Re: Advancing translational research with the Semantic Web

On May 18, 2007, at 3:06 AM, Eric Jain wrote:

> Alan Ruttenberg wrote:
>> If you want to say that the protein is found in some tissue,  
>> that's what should be said. However, in your email you wrote that  
>> the protein is expressed in the tissue.
>
> Sorry about that, should run a consistency checker on my outgoing  
> mail :-)

This is not a matter of consistency, it is a matter of saying what is  
meant :)

>> If it is know to be found in the tissue I would make the subclass  
>> be the subclass of the protein each instance of which  is located  
>> in some instance of the tissue. No processes involved at all.
>
> You would use different representations depending on how well it is  
> known?

All entities are involved in processes all the time. That we don't  
know the specifics doesn't mean they are not there, nor does it mean  
that the representation is different when we state the specifics.
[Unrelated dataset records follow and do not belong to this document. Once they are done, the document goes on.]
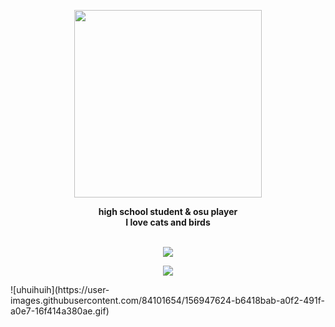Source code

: 
<p align="center"> 
<a href="https://c.tenor.com/7EO63mrqZ4MAAAAd/komi-san-dance.gif"><img src="https://user-images.githubusercontent.com/84101654/156947624-b6418bab-a0f2-491f-a0e7-16f414a380ae.gif" height="300">
  </p></a>
<p align="center">
  <b>high school student & osu player<br>I love cats and birds</b><br><br>
  
  <p align="center"><a href="https://steamcommunity.com/id/NotNowest/"><img src="https://img.shields.io/badge/Steam-000000?style=for-the-badge&logo=steam&logoColor=white"></a></p>
<p align="center"> <a href=""><img src="https://img.shields.io/badge/Discord-000000?style=for-the-badge&logo=discord&logoColor=white">
  </p></a>
![uhuihuih](https://user-images.githubusercontent.com/84101654/156947624-b6418bab-a0f2-491f-a0e7-16f414a380ae.gif)
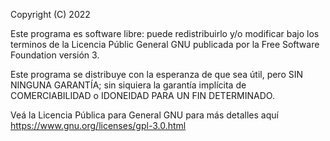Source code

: Copyright (C) 2022 


Este programa es software libre: puede redistribuirlo y/o modificar bajo los terminos de la Licencia Públic General GNU publicada por la Free Software Foundation versión 3.

Este programa se distribuye con la esperanza de que sea útil, pero SIN NINGUNA GARANTÍA; sin siquiera la garantía implícita de COMERCIABILIDAD o IDONEIDAD PARA UN FIN DETERMINADO. 

Veá la Licencia Pública para General GNU para más detalles aquí <https://www.gnu.org/licenses/gpl-3.0.html>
By a reasonable  definition of process  (following, e.g.,  the BFO  
papers), if a process happens in a location, then each participant is  
located in some part of that location. So if it turns out that the  
truth is that the protein expression process happened in the tissue,  
and we had the relations appropriately encoded in our computational  
system, then the location of the protein - the fact that was stated,  
would be able to be inferred. So we would have extra information, but  
the information we have would stay true.

In fact, very few such axioms are currently encoded in the BFO and  
OBO ontologies, a problem which many people want to and will address  
and which some, including myself, are working on. For example, I  
recently encoded a bunch of axioms representing constraints on  
part_of (e.g. a 3-d spatial region can't be part of a 2-d  spatial  
region) in OWL and expect them to be added to a version of the  
relation ontology some time in the near future. Thomas Bittner is  
working on a FOL encoding of the BFO at http://www.ifomis.uni- 
saarland.de/bfo/fol which is substantially more detailed than any of  
the current OWL representations.

There are other computational systems that are candidates for doing  
such inferences. I'm particularly interested in OWL because it has  
the widest adoption and hence work in it has a higher chance, IMO, of  
being used by people.

>> I don't think we can make due with core RDF features
>
> Neither do I; just not enthusiastic about reimplementing core  
> features...

I think there is a lot of mileage we can get out of OWL, which  
extends RDF. Use of OWL has the dual benefit of saving us work, and  
helping the OWL people advance the state of their tools because they  
have realistic use cases. Use of OWL is not without problems - the  
reasoning techniques don't scale to anything near the size of the  
database we've created. OTOH there is ongoing research to address  
this and now they have a target (and they are very interested in  
tackling it). One area I am watching is the DL-Lite work, which  
offers some level of reasoning in a way that can be implemented in  
relational databases. I'm also aware (but haven't yet tried) the  
upcoming Oracle RDF store that implements a subset of OWL, the OWLIM  
system, and interest at Openlink in adding further inference  
techniques. I'm sure there are others that I'm not aware of.

In the mean time, the approach we tooks for the demo was to add some  
ability to query over inferred knowledge by precomputing specific  
pieces of information which we knew would be useful for some of the  
queries we wanted to do, for example the part_of relations in the GO.